Far More Than Everything You've Ever Wanted to Know About Sorting


In comp.lang.perl, Randal Schwartz <merlyn@stonehenge.com> obfuscates:

 >>>> "Hugo" == Hugo Andrade Cartaxeiro <hac@nexus.inesc.pt> writes:
 :
 :Hugo> print $str;
 :Hugo> eir      11   9   2    6    3    1     1  81%  63%    13
 :Hugo> oos      10   6   4    3    3    0     4  60%  70%    25
 :Hugo> hrh      10   6   4    5    1    2     2  60%  70%    15
 :Hugo> spp      10   6   4    3    3    1     3  60%  60%    14
 :
 :Hugo> and I like to sort it with the last field as the order key. I know
 :
 :Hugo> perl has some features to do it, but I can't make 'em work properly.
 :
 :Well, speaking Perl with a Lisp.... :-)

We all recall that Perl est un esprit LISP dans un corps C, n'est-ce pas? :-) (``corps C'' sounds like ``corset'' in French.) [Philippe Verdret <phd@eurolang.fr>]

CODE 0.0

:require 5; # if you don't have perl 5 by now, why NOT? :-) :$str = : join "\n", : map { $_->[0] } : sort { $a->[1] <=> $b->[1] } : map { [$_, (split)[-1]] } : split /\n/, : $str; : :Hugo> Reply by mail (if any). : :(oops :-)

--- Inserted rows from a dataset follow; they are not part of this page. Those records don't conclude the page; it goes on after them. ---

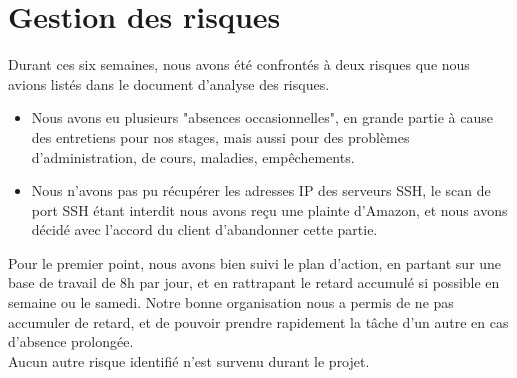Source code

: \section{Gestion des risques}

Durant ces six semaines, nous avons été confrontés à deux risques que nous avions listés dans le document d'analyse des risques.
\begin{itemize}
\item Nous avons eu plusieurs "absences occasionnelles", en grande partie à cause des entretiens pour nos stages, mais aussi pour des problèmes d'administration, de cours, maladies, empêchements.
\item Nous n'avons pas pu récupérer les adresses IP des serveurs SSH, le scan de port SSH étant interdit nous avons reçu une plainte d'Amazon, et nous avons décidé avec l'accord du client d'abandonner cette partie.\\
\end{itemize}

Pour le premier point, nous avons bien suivi le plan d'action, en partant sur une base de travail de 8h par jour, et en rattrapant le retard accumulé si possible en semaine ou le samedi. Notre bonne organisation nous a permis de ne pas accumuler de retard, et de pouvoir prendre rapidement la tâche d'un autre en cas d'absence prolongée.\\

Aucun autre risque identifié n'est survenu durant le projet.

Oh for cryin' out loud, Randal! You expect a new perl programmer to make heads or tails of that>? :-) You're postings JAPHs for solutions, which isn't going to help a lot. You'll probably manage to scare these poor people away from the language forever? :-)

BTW, you have a bug.

Couldn't you at least indent it properly? :-) This might help folks make more sense of it. I'm going to use the

map EXPR,LIST

rather and then

map BLOCK LIST

of map here so that it looks more like a conventional subroutine call (although I can't do that with sort):

CODE 0.1

sort( { $a->[1] => $b->[1] } map( [ $_, (split(' ', $_))[-1] ], split(/\n/, $str) ) ) ) );

Hm... ok, not much better. Let's do this slowly and work our way through it. First of all, let's look at your string again.

eir 11 9 2 6 3 1 1 81% 63% 13 oos 10 6 4 3 3 0 4 60% 70% 25 hrh 10 6 4 5 1 2 2 60% 70% 15 spp 10 6 4 3 3 1 3 60% 60% 14

It looks like it's got a bunch of lines in it, so the first thing we're going to do is break it up into a list of lines.

@lines = split (/\n/, $str);

You need to do this because each the perl built-in sort() function expects a list and returns a list. It works like this in its most simple incarnation.

@newlist = sort @oldlist;

Well, that's all well and good, but it's going to do the default sort, meaning it'll sort it by ASCII. Imagine a function like this:

CODE 1.1

sub by_last_num_field { @alist = split(/\s+/, $a); @blist = split(/\s+/, $b); if ( $alist[$#alist] > $blist[$#blist] ) { return 1; } elsif ( $blist[$#blist] > $alist[$#alist] ) { return -1 } else { return 0; } }

You could then say

@newlist = sort by_last_num_field @oldlist; And it would work out for you.

It turns out that the $a and $b are each of the two values to be compared in the original list. They're not going to passed in the way normal arguments are, which is $_[0], $_[1], etc.

That's work out ok, but it's pretty complicated looking. It turns out that for just a matter, perl has a couple of operators to help you: <=> for numbers and cmp for strings.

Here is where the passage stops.